## Exercise brief
Scan the entries and state how many lines contain "blob". Write no other text.

## Dataset records
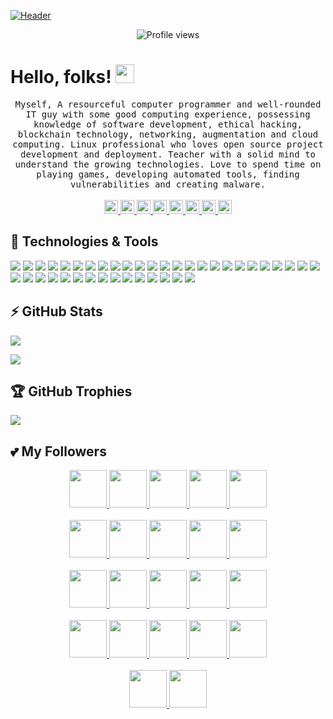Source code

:[![Header](https://github.com/anjaanabishek10/anjaanabishek10/blob/main/name.png "Header")](https://github.com/anjaanabishek10/)

<p align="center">
  <img src="https://komarev.com/ghpvc/?username=anjaanabishek10" alt="Profile views" />
</p>

# Hello, folks! <img src="https://github.com/anjaanabishek10/anjaanabishek10/blob/main/wave.gif" width="30px">

<p align="center">
<samp>
Myself, A resourceful computer programmer and well-rounded IT guy with some good computing experience, possessing knowledge of software development, ethical hacking, blockchain technology, networking, augmentation and cloud computing. Linux professional who loves open source project development and deployment. Teacher with a solid mind to understand the growing technologies. Love to spend time on playing games, developing automated tools, finding vulnerabilities and creating malware.
</samp>
<br> <br>
<a href="https://app.hackthebox.com/profile/411602">
<img src="https://www.hackthebox.com/images/Cube-Icon-RGB-1024.png" alt="Abishek's HTB" width="22px" />
</a>
<a href="https://www.instagram.com/anjaan.abishek">
<img src="https://raw.githubusercontent.com/hussainweb/hussainweb/main/icons/instagram.png" alt="Abishek's Instagram" width="22px" />
</a>
<a href="https://www.facebook.com/anjaan.abishek.10">
<img src="https://raw.githubusercontent.com/peterthehan/peterthehan/master/assets/facebook.svg" alt="Abishek's Facebook" width="22px" />
</a>
<a href="mailto:anjaanabishek10@gmail.com">
<img src="https://cdn.freelogovectors.net/wp-content/uploads/2020/10/gmail_logo_icon-768x576.png" alt="Abishek's GMail" width="22px" />
</a>
<a href="https://www.youtube.com/channel/UCdoAOhGv2b9zTF4649rBnZQ">
<img src="https://raw.githubusercontent.com/peterthehan/peterthehan/master/assets/youtube.svg" alt="Abishek's YouTube" width="22px" />
</a>
<a href="https://twitter.com/AbishekAnjaan">
<img src="https://raw.githubusercontent.com/peterthehan/peterthehan/master/assets/twitter.svg" alt="Abishek's Twitter" width="22px" />
</a>
<a href="https://www.linkedin.com/in/anjaanabishek">
<img src="https://raw.githubusercontent.com/peterthehan/peterthehan/master/assets/linkedin.svg" alt="Abishek's LinkedIn" width="22px" />
</a>
<a href="https://www.hackerrank.com/anjaanabishek10">
<img src="https://1.bp.blogspot.com/-ULT9oDhqr24/XJYCrttOEpI/AAAAAAAAJYE/inXHXlzblBI3SbcGpiUj4TMNj-E8uPlaQCK4BGAYYCw/s1600/logo%2Bhackerrank%2Bicon.png" alt="Abishek's HackerRank" width="22px" />
</a>
</p>

## 🔧 Technologies & Tools

![](https://img.shields.io/badge/OS-Linux-informational?style=flat&logo=linux&logoColor=brightgreen&color=brightgreen)
![](https://img.shields.io/badge/OS-Windows-informational?style=flat&logo=windows&logoColor=brightgreen&color=brightgreen)
![](https://img.shields.io/badge/OS-Mac-informational?style=flat&logo=apple&logoColor=brightgreen&color=brightgreen)
![](https://img.shields.io/badge/Editor-VS%20Code-informational?style=flat&logo=visual-studio-code&logoColor=brightgreen&color=blueviolet)
![](https://img.shields.io/badge/Editor-PyCharm-informational?style=flat&logo=pycharm&logoColor=brightgreen&color=blueviolet)
![](https://img.shields.io/badge/Editor-Eclipse-informational?style=flat&logo=eclipse&logoColor=brightgreen&color=blueviolet)
![](https://img.shields.io/badge/Editor-Atom-informational?style=flat&logo=atom&logoColor=brightgreen&color=blueviolet)
![](https://img.shields.io/badge/Editor-Nano-informational?style=flat&logo=nano&logoColor=brightgreen&color=blueviolet)
![](https://img.shields.io/badge/Editor-Vim-informational?style=flat&logo=vim&logoColor=brightgreen&color=blueviolet)
![](https://img.shields.io/badge/Code-Python-informational?style=flat&logo=python&logoColor=brightgreen&color=blue)
![](https://img.shields.io/badge/Code-C-informational?style=flat&logo=c&logoColor=brightgreen&color=blue)
![](https://img.shields.io/badge/Code-Java-informational?style=flat&logo=java&logoColor=brightgreen&color=blue)
![](https://img.shields.io/badge/Code-Ruby-informational?style=flat&logo=ruby&logoColor=brightgreen&color=blue)
![](https://img.shields.io/badge/Code-Perl-informational?style=flat&logo=perl&logoColor=brightgreen&color=blue)
![](https://img.shields.io/badge/Code-Swift-informational?style=flat&logo=swift&logoColor=brightgreen&color=blue)
![](https://img.shields.io/badge/Tool-Ansible-informational?style=flat&logo=ansible&logoColor=brightgreen&color=yellow)
![](https://img.shields.io/badge/Tool-Apache-informational?style=flat&logo=apache&logoColor=brightgreen&color=yellow)
![](https://img.shields.io/badge/Tool-Bitbucket-informational?style=flat&logo=bitbucket&logoColor=brightgreen&color=yellow)
![](https://img.shields.io/badge/Tool-Cisco-informational?style=flat&logo=cisco&logoColor=brightgreen&color=yellow)
![](https://img.shields.io/badge/Tool-CURL-informational?style=flat&logo=curl&logoColor=brightgreen&color=yellow)
![](https://img.shields.io/badge/Tool-Docker-informational?style=flat&logo=docker&logoColor=brightgreen&color=yellow)
![](https://img.shields.io/badge/Tool-Ethereum-informational?style=flat&logo=ethereum&logoColor=brightgreen&color=yellow)
![](https://img.shields.io/badge/Tool-Firebase-informational?style=flat&logo=firebase&logoColor=brightgreen&color=yellow)
![](https://img.shields.io/badge/Tool-Git-informational?style=flat&logo=git&logoColor=brightgreen&color=yellow)
![](https://img.shields.io/badge/Tool-GitHub-informational?style=flat&logo=github&logoColor=brightgreen&color=yellow)
![](https://img.shields.io/badge/Tool-Hyperledger-informational?style=flat&logo=hyperledger&logoColor=brightgreen&color=yellow)
![](https://img.shields.io/badge/Tool-Kubernetes-informational?style=flat&logo=kubernetes&logoColor=brightgreen&color=yellow)
![](https://img.shields.io/badge/Tool-Linode-informational?style=flat&logo=linode&logoColor=brightgreen&color=yellow)
![](https://img.shields.io/badge/Tool-MariaDB-informational?style=flat&logo=mariadb&logoColor=brightgreen&color=yellow)
![](https://img.shields.io/badge/Tool-MongoDB-informational?style=flat&logo=mongodb&logoColor=brightgreen&color=yellow)
![](https://img.shields.io/badge/Tool-NGINX-informational?style=flat&logo=nginx&logoColor=brightgreen&color=yellow)
![](https://img.shields.io/badge/Tool-Ngrok-informational?style=flat&logo=ngrok&logoColor=brightgreen&color=yellow)
![](https://img.shields.io/badge/Tool-OWASP-informational?style=flat&logo=owasp&logoColor=brightgreen&color=yellow)
![](https://img.shields.io/badge/Tool-Unity-informational?style=flat&logo=unity&logoColor=brightgreen&color=yellow)
![](https://img.shields.io/badge/Tool-Unreal%20Engine-informational?style=flat&logo=unreal%20engine&logoColor=brightgreen&color=yellow)
![](https://img.shields.io/badge/Tool-VirtualBox-informational?style=flat&logo=virtualbox&logoColor=brightgreen&color=yellow)
![](https://img.shields.io/badge/Cloud-AWS-informational?style=flat&logo=amazon%20aws&logoColor=brightgreen&color=9cf)
![](https://img.shields.io/badge/Cloud-DigitalOcean-informational?style=flat&logo=digitalocean&logoColor=brightgreen&color=9cf)
![](https://img.shields.io/badge/Cloud-Azure-informational?style=flat&logo=microsoft%20azure&logoColor=brightgreen&color=9cf)
![](https://img.shields.io/badge/Shell-Bash-informational?style=flat&logo=gnu%20bash&logoColor=brightgreen&color=red)

## ⚡ GitHub Stats

![](https://github-readme-stats.vercel.app/api?username=anjaanabishek10&hide_title=true&hide_border=true&show_icons=true&include_all_commits=true&count_private=true&line_height=21&text_color=000&icon_color=000&bg_color=0,ea6161,ffc64d,fffc4d,52fa5a&theme=graywhite)

![](https://github-readme-stats.vercel.app/api/top-langs/?username=anjaanabishek10&hide=html&hide_title=true&hide_border=true&layout=compact&langs_count=6&exclude_repo=comp426,Redventures-Movie-Quotes&text_color=000&icon_color=fff&bg_color=0,52fa5a,4dfcff,c64dff&theme=graywhite)

## 🏆 GitHub Trophies

![](https://github-profile-trophy.vercel.app/?username=anjaanabishek10&no-bg=true&no-frame=true&theme=onedark)

## 💕 My Followers

<p align="center">
<a href="https://github.com/ANONYMOUS-ONE-ZERO">
<img src="https://avatars.githubusercontent.com/u/64717341?s=100&v=4" height="60px" width="60px" />
</a> 
<a href="https://github.com/Madhumitha-coder">
<img src="https://avatars.githubusercontent.com/u/84557149?s=100&v=4" height="60px" width="60px" />
</a>
<a href="https://github.com/sankarskr">
<img src="https://avatars.githubusercontent.com/u/55355672?s=100&v=4" height="60px" width="60px" />
</a>
<a href="https://github.com/addycracker">
<img src="https://avatars.githubusercontent.com/u/76240466?s=100&v=4" height="60px" width="60px" />
</a>
<a href="https://github.com/bhavitha-17">
<img src="https://avatars.githubusercontent.com/u/68322606?s=100&v=4" height="60px" width="60px" />
</a>
<br> </br>
<a href="https://github.com/Gibsons5">
<img src="https://avatars.githubusercontent.com/u/61187694?s=100&v=4" height="60px" width="60px" />
</a>
<a href="https://github.com/NandhiniNan">
<img src="https://avatars.githubusercontent.com/u/86849138?s=100&v=4" height="60px" width="60px" />
</a>
<a href="https://github.com/DhanaGopi">
<img src="https://avatars.githubusercontent.com/u/86827933?s=100&v=4" height="60px" width="60px" />
</a>
<a href="https://github.com/Mrithulamaggie2002">
<img src="https://avatars.githubusercontent.com/u/82398572?s=100&v=4" height="60px" width="60px" />
</a>
<a href="https://github.com/catherinraj">
<img src="https://avatars.githubusercontent.com/u/83708996?s=100&v=4" height="60px" width="60px" />
</a>
<br> </br>
<a href="https://github.com/ranjith-3">
<img src="https://avatars.githubusercontent.com/u/54673526?s=100&v=4" height="60px" width="60px" />
</a>
<a href="https://github.com/DARK4NG3LKRYPTON">
<img src="https://avatars.githubusercontent.com/u/86870159?s=100&v=4" height="60px" width="60px" />
</a>
<a href="https://github.com/LeonAkash">
<img src="https://avatars.githubusercontent.com/u/86870159?s=100&v=4" height="60px" width="60px" />
</a>
<a href="https://github.com/stephenstrange55">
<img src="https://avatars.githubusercontent.com/u/62321887?s=100&v=4" height="60px" width="60px" />
</a>
<a href="https://github.com/MATHUMITHAV">
<img src="https://avatars.githubusercontent.com/u/83297844?s=100&v=4" height="60px" width="60px" />
</a>
<br> </br>
<a href="https://github.com/kaviyanjali">
<img src="https://avatars.githubusercontent.com/u/83300210?s=100&v=4" height="60px" width="60px" />
</a>
<a href="https://github.com/VoipSip">
<img src="https://avatars.githubusercontent.com/u/67077544?s=100&v=4" height="60px" width="60px" />
</a>
<a href="https://github.com/I-Infinatoo">
<img src="https://avatars.githubusercontent.com/u/49472731?s=100&v=4" height="60px" width="60px" />
</a>
<a href="https://github.com/SHIVALIKA672">
<img src="https://avatars.githubusercontent.com/u/67701817?s=100&v=4" height="60px" width="60px" />
</a>
<a href="https://github.com/lohit-tamizh">
<img src="https://avatars.githubusercontent.com/u/97113806?s=100&v=4" height="60px" width="60px" />
</a>
<br> </br>
<a href="https://github.com/hackerofhavoc">
<img src="https://avatars.githubusercontent.com/u/84559514?s=100&v=4" height="60px" width="60px" />
</a>
<a href="https://github.com/LostDragon7">
<img src="https://avatars.githubusercontent.com/u/92203021?s=100&v=4" height="60px" width="60px" />
</a>
</p>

## Task answer
2